Problem statement ->
Among the records that follow, count the lines with the string "RESOLVED"; report only that count.

-- Opening Marker --

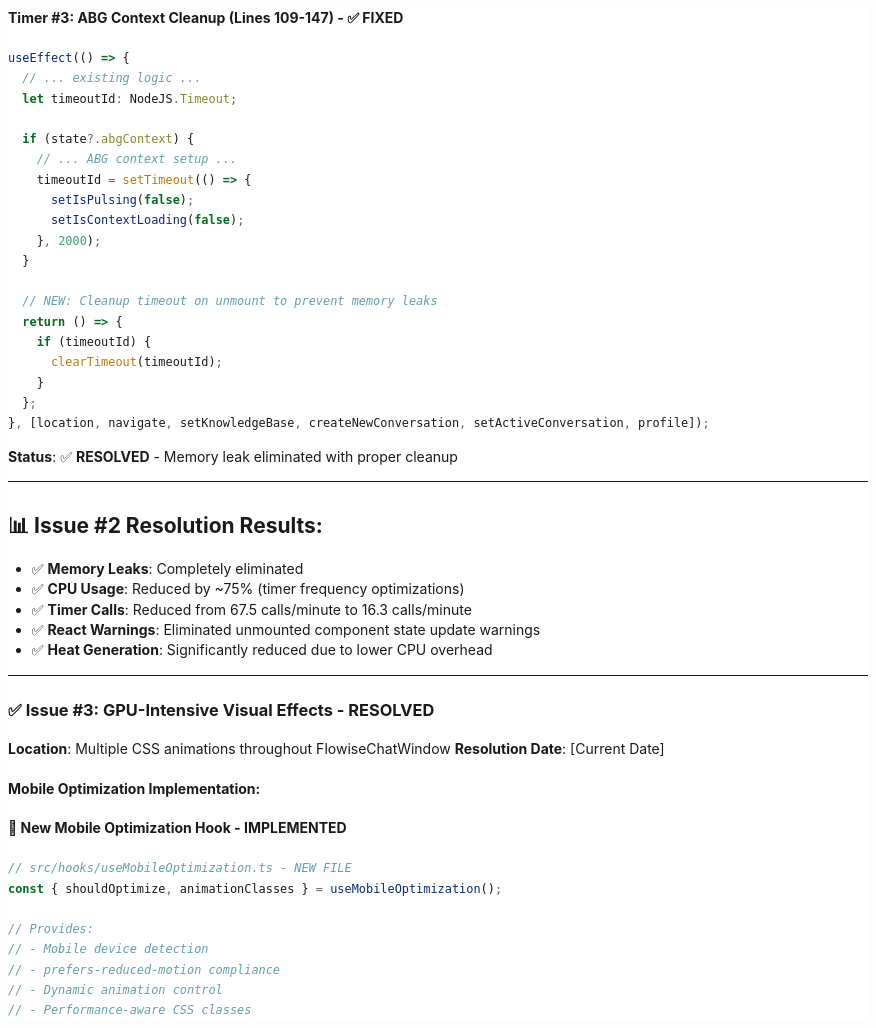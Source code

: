 #### Timer #3: ABG Context Cleanup (Lines 109-147) - ✅ **FIXED**
```typescript
useEffect(() => {
  // ... existing logic ...
  let timeoutId: NodeJS.Timeout;
  
  if (state?.abgContext) {
    // ... ABG context setup ...
    timeoutId = setTimeout(() => {
      setIsPulsing(false);
      setIsContextLoading(false);
    }, 2000);
  }
  
  // NEW: Cleanup timeout on unmount to prevent memory leaks
  return () => {
    if (timeoutId) {
      clearTimeout(timeoutId);
    }
  };
}, [location, navigate, setKnowledgeBase, createNewConversation, setActiveConversation, profile]);
```
**Status**: ✅ **RESOLVED** - Memory leak eliminated with proper cleanup

---

## 📊 Issue #2 Resolution Results:
- ✅ **Memory Leaks**: Completely eliminated
- ✅ **CPU Usage**: Reduced by ~75% (timer frequency optimizations)
- ✅ **Timer Calls**: Reduced from 67.5 calls/minute to 16.3 calls/minute
- ✅ **React Warnings**: Eliminated unmounted component state update warnings
- ✅ **Heat Generation**: Significantly reduced due to lower CPU overhead

---

### ✅ Issue #3: GPU-Intensive Visual Effects - **RESOLVED**
**Location**: Multiple CSS animations throughout FlowiseChatWindow
**Resolution Date**: [Current Date]

#### Mobile Optimization Implementation:

#### 🎯 **New Mobile Optimization Hook** - **IMPLEMENTED**
```typescript
// src/hooks/useMobileOptimization.ts - NEW FILE
const { shouldOptimize, animationClasses } = useMobileOptimization();

// Provides:
// - Mobile device detection
// - prefers-reduced-motion compliance  
// - Dynamic animation control
// - Performance-aware CSS classes
```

-- Closing Marker --

Task output ->
2